# EXERCISE GOAL:
Once the line holding "française dit que" is found in the listing below, write it out and each later line exactly, up to and including the one holding "siège des Nations".
======== EXTRACTED INFORMATION ========
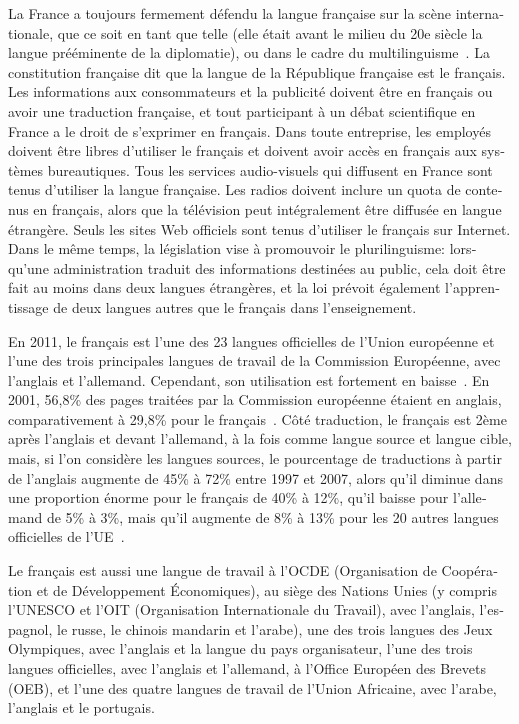 \begin{french}
\begin{multicols}{2}
La France a toujours fermement défendu la langue française sur la
scène internationale, que ce soit en tant que telle (elle était avant
le milieu du 20e siècle la langue prééminente de la diplomatie), ou
dans le cadre du multilinguisme~\cite{multilinguisme}. La constitution
française dit que la langue de la République française est le
français. Les informations aux consommateurs et la publicité doivent
être en français ou avoir une traduction française, et tout
participant à un débat scientifique en France a le droit de s'exprimer en français. Dans toute entreprise, les employés doivent
être libres d'utiliser le français et doivent avoir accès en
français aux systèmes bureautiques. Tous les services audio-visuels
qui diffusent en France sont tenus d'utiliser la langue française. Les
radios doivent inclure un quota de contenus en français, alors que la
télévision peut intégralement être diffusée en langue étrangère. Seuls
les sites Web officiels sont tenus d'utiliser le français sur
Internet. Dans le même temps, la législation vise à promouvoir le
plurilinguisme: lorsqu'une administration traduit des
informations destinées au public, cela doit être fait au moins dans
deux langues étrangères, et la loi prévoit également l'apprentissage 
de deux langues autres que le français dans l'enseignement.

En 2011, le français est l'une des 23 langues officielles de
l'Union européenne et l'une des trois principales
langues de travail de la Commission Européenne, avec l'anglais
et l'allemand. Cependant, son utilisation est fortement en
baisse~\cite{baisse}. En 2001, 56,8\% des pages traitées par la
Commission européenne étaient en anglais, comparativement à 29,8\%
pour le français~\cite{francais}. Côté traduction, le français
est 2ème après l'anglais et devant l'allemand, à la
fois comme langue source et langue cible, mais, si l'on
considère les langues sources, le pourcentage de traductions à partir
de l'anglais augmente de 45\% à 72\% entre 1997 et 2007, alors
qu'il diminue dans une proportion énorme pour le français de
40\% à 12\%, qu'il baisse pour l'allemand de 5\% à
3\%, mais qu'il augmente de 8\% à 13\% pour les 20 autres
langues officielles de l'UE~\cite{dgt08}.

Le français est aussi une langue de travail à l'OCDE
(Organisation de Coopération et de Développement Économiques), au
siège des Nations Unies (y compris l'UNESCO et l'OIT
(Organisation Internationale du Travail), avec l'anglais,
l'espagnol, le russe, le chinois mandarin et l'arabe),
une des trois langues des Jeux Olympiques, avec l'anglais et
la langue du pays organisateur, l'une des trois langues
officielles, avec l'anglais et l'allemand, à l'Office Européen des Brevets (OEB), et l'une des quatre
langues de travail de l'Union Africaine, avec l'arabe,
l'anglais et le portugais.


\end{multicols}
\end{french}
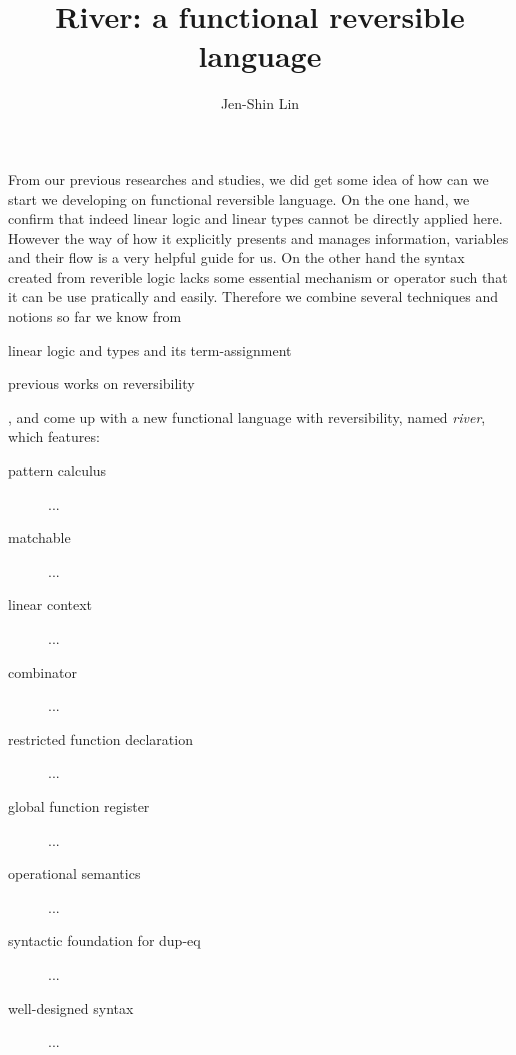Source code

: \documentclass[a4paper,twocolumn]{article}
\title{River: a functional reversible language}
\author{Jen-Shin Lin}
\begin{document}
\maketitle

From our previous researches and studies, we did get some idea of how can we start we developing on functional reversible language. On the one hand, we confirm that indeed linear logic and linear types cannot be directly applied here. However the way of how it explicitly presents and manages information, variables and their flow is a very helpful guide for us. On the other hand the syntax created from reverible logic lacks some essential mechanism or operator such that it can be use pratically and easily. Therefore we combine several techniques and notions so far we know from
\begin{sublist}
\item linear logic and types and its term-assignment \cite{Benton92, Wadler93, Benton93, Ronchi94, Girard95, Turner98, Novitzka07}
\item previous works on reversibility \cite{Yokoyama11, Sparks14, Brown16, Yokoyama16}
\end{sublist}
, and come up with a new functional language with reversibility, named \textit{river}, which features:
\begin{description}
\item[pattern calculus] ...
\item[matchable] ...
\item[linear context] ...
\item[combinator] ...
\item[restricted function declaration] ...
\item[global function register] ...
\item[operational semantics] ...
\item[syntactic foundation for dup-eq] ...
\item[well-designed syntax] ...
\end{description}

\end{document}
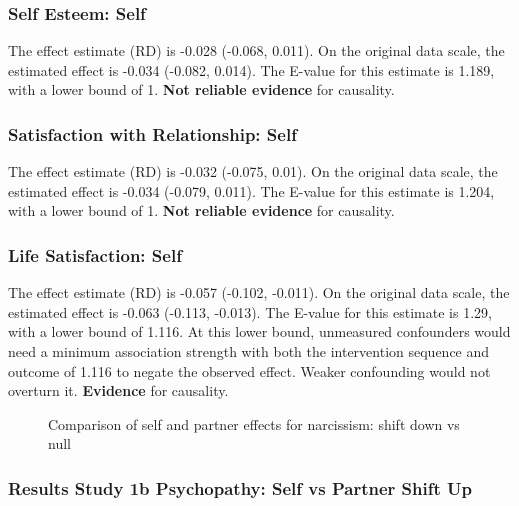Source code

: \documentclass[
  singlecolumn]{article}
\begin{document}
\subsubsection{Self Esteem: Self}\label{self-esteem-self-7}

The effect estimate (RD) is -0.028 (-0.068, 0.011). On the original data
scale, the estimated effect is -0.034 (-0.082, 0.014). The E-value for
this estimate is 1.189, with a lower bound of 1. \textbf{Not reliable
evidence} for causality.

\subsubsection{Satisfaction with Relationship:
Self}\label{satisfaction-with-relationship-self-7}

The effect estimate (RD) is -0.032 (-0.075, 0.01). On the original data
scale, the estimated effect is -0.034 (-0.079, 0.011). The E-value for
this estimate is 1.204, with a lower bound of 1. \textbf{Not reliable
evidence} for causality.

\subsubsection{Life Satisfaction: Self}\label{life-satisfaction-self-7}

The effect estimate (RD) is -0.057 (-0.102, -0.011). On the original
data scale, the estimated effect is -0.063 (-0.113, -0.013). The E-value
for this estimate is 1.29, with a lower bound of 1.116. At this lower
bound, unmeasured confounders would need a minimum association strength
with both the intervention sequence and outcome of 1.116 to negate the
observed effect. Weaker confounding would not overturn it.
\textbf{Evidence} for causality.

\begin{figure}


\caption{\label{fig-results-narcissism-self-partner-down-comparison}Comparison
of self and partner effects for narcissism: shift down vs null}

\end{figure}%

\newpage{}

\subsubsection{Results Study 1b Psychopathy: Self vs Partner Shift
Up}\label{results-study-1b-psychopathy-self-vs-partner-shift-up}
\end{document}
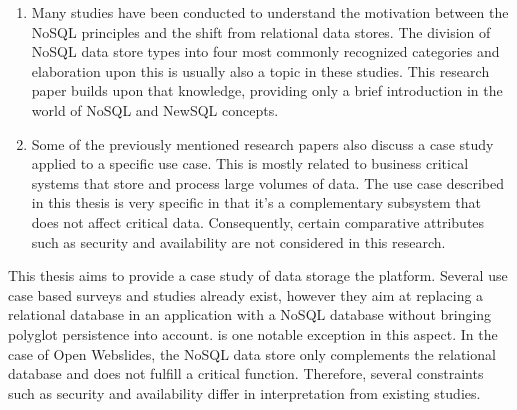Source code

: \begin{enumerate}
  \item Many studies have been conducted to understand the motivation between the NoSQL principles and the shift from relational data stores.
        The division of NoSQL data store types into four most commonly recognized categories and elaboration upon this is usually also a topic in these studies.
        This research paper builds upon that knowledge, providing only a brief introduction in the world of NoSQL and NewSQL concepts.
  \item Some of the previously mentioned research papers also discuss a case study applied to a specific use case.
        This is mostly related to business critical systems that store and process large volumes of data.
        The use case described in this thesis is very specific in that it's a complementary subsystem that does not affect critical data.
        Consequently, certain comparative attributes such as security and availability are not considered in this research.
\end{enumerate}


This thesis aims to provide a case study of data storage the \textcite{OpenWebslides2017} platform.
Several use case based surveys and studies already exist, however they aim at replacing a relational database in an application with a NoSQL database without bringing polyglot persistence into account.
\textcite{Sadalage2012} is one notable exception in this aspect.
In the case of Open Webslides, the NoSQL data store only complements the relational database and does not fulfill a critical function.
Therefore, several constraints such as security and availability differ in interpretation from existing studies.
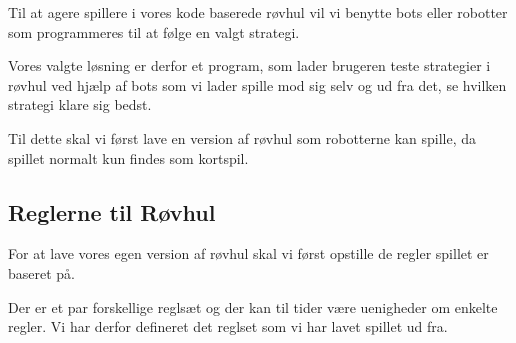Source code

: \documentclass[a4paper, 12pt]{article}
\begin{document}
Til at agere spillere i vores kode baserede røvhul vil vi benytte bots eller robotter som programmeres til at følge en valgt strategi.

Vores valgte løsning er derfor et program, som lader brugeren teste strategier i røvhul ved hjælp af bots som vi lader spille mod sig selv og ud fra det, se hvilken strategi klare sig bedst.

Til dette skal vi først lave en version af røvhul som robotterne kan spille, da spillet normalt kun findes som kortspil. 

\subsection{Reglerne til Røvhul}
For at lave vores egen version af røvhul skal vi først opstille de regler spillet er baseret på.

Der er et par forskellige reglsæt og der kan til tider være uenigheder om enkelte regler. Vi har derfor defineret det reglset som vi har lavet spillet ud fra.
\end{document}
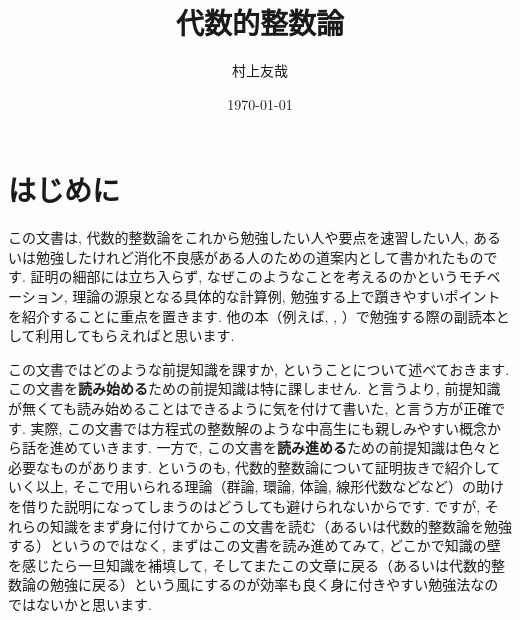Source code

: \documentclass[11pt,b5paper,oneside,titlepage,lualatex]{ltjsreport}
\begin{document}

\title{代数的整数論}
\author{村上友哉}
\date{\today}
\maketitle



\chapter*{はじめに} \label{chap:intro}


この文書は, 代数的整数論をこれから勉強したい人や要点を速習したい人, あるいは勉強したけれど消化不良感がある人のための道案内として書かれたものです. 
証明の細部には立ち入らず, なぜこのようなことを考えるのかというモチベーション, 理論の源泉となる具体的な計算例, 勉強する上で躓きやすいポイントを紹介することに重点を置きます. 
他の本（例えば\cite{Yukie1}, \cite{Yukie2}, \cite{Neu}）で勉強する際の副読本として利用してもらえればと思います. 

この文書ではどのような前提知識を課すか, ということについて述べておきます. 
この文書を\textbf{読み始める}ための前提知識は特に課しません. 
と言うより, 前提知識が無くても読み始めることはできるように気を付けて書いた, と言う方が正確です. 
実際, この文書では方程式の整数解のような中高生にも親しみやすい概念から話を進めていきます. 
一方で, この文書を\textbf{読み進める}ための前提知識は色々と必要なものがあります. 
というのも, 代数的整数論について証明抜きで紹介していく以上, そこで用いられる理論（群論, 環論, 体論, 線形代数などなど）の助けを借りた説明になってしまうのはどうしても避けられないからです. 
ですが, それらの知識をまず身に付けてからこの文書を読む（あるいは代数的整数論を勉強する）というのではなく, まずはこの文書を読み進めてみて, どこかで知識の壁を感じたら一旦知識を補填して, そしてまたこの文章に戻る（あるいは代数的整数論の勉強に戻る）という風にするのが効率も良く身に付きやすい勉強法なのではないかと思います. 


\begin{quote}
	\centering
	[工事中]
\end{quote}


\end{document}
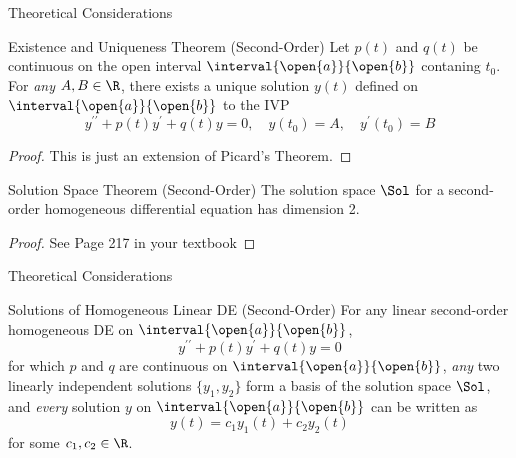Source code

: \documentclass{beamer}
\begin{document}
\begin{frame}{Theoretical Considerations}
\begin{block}{Existence and Uniqueness Theorem (Second-Order)}
Let $p(t)$ and $q(t)$ be continuous on the open interval $\interval{\open{a}}{\open{b}}$ contaning $t_0$. For \emph{any} $A,B\in\R$, there exists a unique solution $y(t)$ defined on $\interval{\open{a}}{\open{b}}$ to the IVP
\begin{equation*}
y^{\prime\prime}+p(t)y^{\prime}+q(t)y=0,
\quad y(t_0)=A,
\quad y^{\prime}(t_0)=B
\end{equation*}
\end{block}\pause
\begin{proof}
This is just an extension of Picard's Theorem.
\end{proof}\pause
\begin{block}{Solution Space Theorem (Second-Order)}
The solution space $\Sol$ for a second-order homogeneous differential equation has dimension 2.
\end{block}\pause
\begin{proof}
See Page 217 in your textbook
\end{proof}
\end{frame}

\begin{frame}{Theoretical Considerations}
\begin{block}{Solutions of Homogeneous Linear DE (Second-Order)}
For any linear second-order homogeneous DE on $\interval{\open{a}}{\open{b}}$,
\begin{equation*}
y^{\prime\prime}+p(t)y^{\prime}+q(t)y=0
\end{equation*}
for which $p$ and $q$ are continuous on $\interval{\open{a}}{\open{b}}$, \emph{any} two linearly independent solutions $\{y_1,y_2\}$ form a basis of the solution space $\Sol$, and \emph{every} solution $y$ on $\interval{\open{a}}{\open{b}}$ can be written as
\begin{equation*}
y(t)=c_1y_1(t)+c_2y_2(t)
\end{equation*}
for some $c_1,c_2\in\R$.
\end{block}
\end{frame}
\end{document}
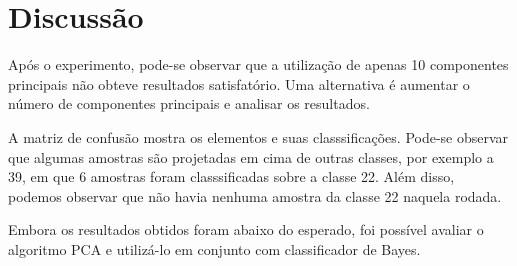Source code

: \documentclass[12pt]{article}
\begin{document}
\section{Discussão}

  \par Após o experimento, pode-se observar que a utilização de apenas 10 componentes principais não obteve resultados satisfatório. Uma alternativa é aumentar o número de componentes principais e analisar os resultados. 
  
  \par A matriz de confusão mostra os elementos e suas classsificações. Pode-se observar que algumas amostras são projetadas em cima de outras classes, por exemplo a 39, em que 6 amostras foram classsificadas sobre a classe 22. Além disso, podemos observar que não havia nenhuma amostra da classe 22 naquela rodada. 
  
  \par Embora os resultados obtidos foram abaixo do esperado, foi possível avaliar o algoritmo PCA e utilizá-lo em conjunto com classificador de Bayes. 


\end{document}
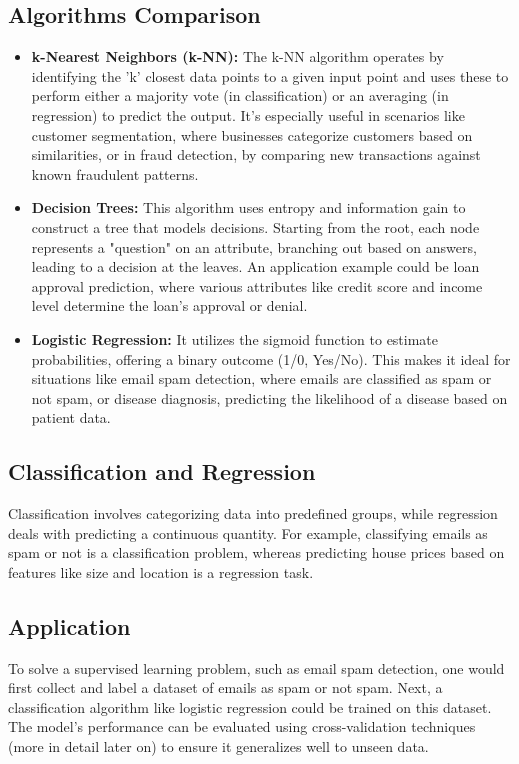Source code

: \documentclass[11pt, a4paper]{article}
\begin{document}
\subsection{Algorithms Comparison}
\begin{itemize}
    
\item \textbf{k-Nearest Neighbors (k-NN):} The k-NN algorithm operates by identifying the 'k' closest data points to a given input point and uses these to perform either a majority vote (in classification) or an averaging (in regression) to predict the output. It's especially useful in scenarios like customer segmentation, where businesses categorize customers based on similarities, or in fraud detection, by comparing new transactions against known fraudulent patterns.

\item \textbf{Decision Trees:} This algorithm uses entropy and information gain to construct a tree that models decisions. Starting from the root, each node represents a "question" on an attribute, branching out based on answers, leading to a decision at the leaves. An application example could be loan approval prediction, where various attributes like credit score and income level determine the loan's approval or denial.

\item \textbf{Logistic Regression:} It utilizes the sigmoid function to estimate probabilities, offering a binary outcome (1/0, Yes/No). This makes it ideal for situations like email spam detection, where emails are classified as spam or not spam, or disease diagnosis, predicting the likelihood of a disease based on patient data.
\end{itemize}

\subsection{Classification and Regression}
Classification involves categorizing data into predefined groups, while regression deals with predicting a continuous quantity. For example, classifying emails as spam or not is a classification problem, whereas predicting house prices based on features like size and location is a regression task.

\subsection{Application}
To solve a supervised learning problem, such as email spam detection, one would first collect and label a dataset of emails as spam or not spam. Next, a classification algorithm like logistic regression could be trained on this dataset. The model's performance can be evaluated using cross-validation techniques (more in detail later on) to ensure it generalizes well to unseen data.
\end{document}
========
# RESULT OF THE EXERCISE:
française dit que la langue de la République française est le
français. Les informations aux consommateurs et la publicité doivent
être en français ou avoir une traduction française, et tout
participant à un débat scientifique en France a le droit de s'exprimer en français. Dans toute entreprise, les employés doivent
être libres d'utiliser le français et doivent avoir accès en
français aux systèmes bureautiques. Tous les services audio-visuels
qui diffusent en France sont tenus d'utiliser la langue française. Les
radios doivent inclure un quota de contenus en français, alors que la
télévision peut intégralement être diffusée en langue étrangère. Seuls
les sites Web officiels sont tenus d'utiliser le français sur
Internet. Dans le même temps, la législation vise à promouvoir le
plurilinguisme: lorsqu'une administration traduit des
informations destinées au public, cela doit être fait au moins dans
deux langues étrangères, et la loi prévoit également l'apprentissage 
de deux langues autres que le français dans l'enseignement.

En 2011, le français est l'une des 23 langues officielles de
l'Union européenne et l'une des trois principales
langues de travail de la Commission Européenne, avec l'anglais
et l'allemand. Cependant, son utilisation est fortement en
baisse~\cite{baisse}. En 2001, 56,8\% des pages traitées par la
Commission européenne étaient en anglais, comparativement à 29,8\%
pour le français~\cite{francais}. Côté traduction, le français
est 2ème après l'anglais et devant l'allemand, à la
fois comme langue source et langue cible, mais, si l'on
considère les langues sources, le pourcentage de traductions à partir
de l'anglais augmente de 45\% à 72\% entre 1997 et 2007, alors
qu'il diminue dans une proportion énorme pour le français de
40\% à 12\%, qu'il baisse pour l'allemand de 5\% à
3\%, mais qu'il augmente de 8\% à 13\% pour les 20 autres
langues officielles de l'UE~\cite{dgt08}.

Le français est aussi une langue de travail à l'OCDE
(Organisation de Coopération et de Développement Économiques), au
siège des Nations Unies (y compris l'UNESCO et l'OIT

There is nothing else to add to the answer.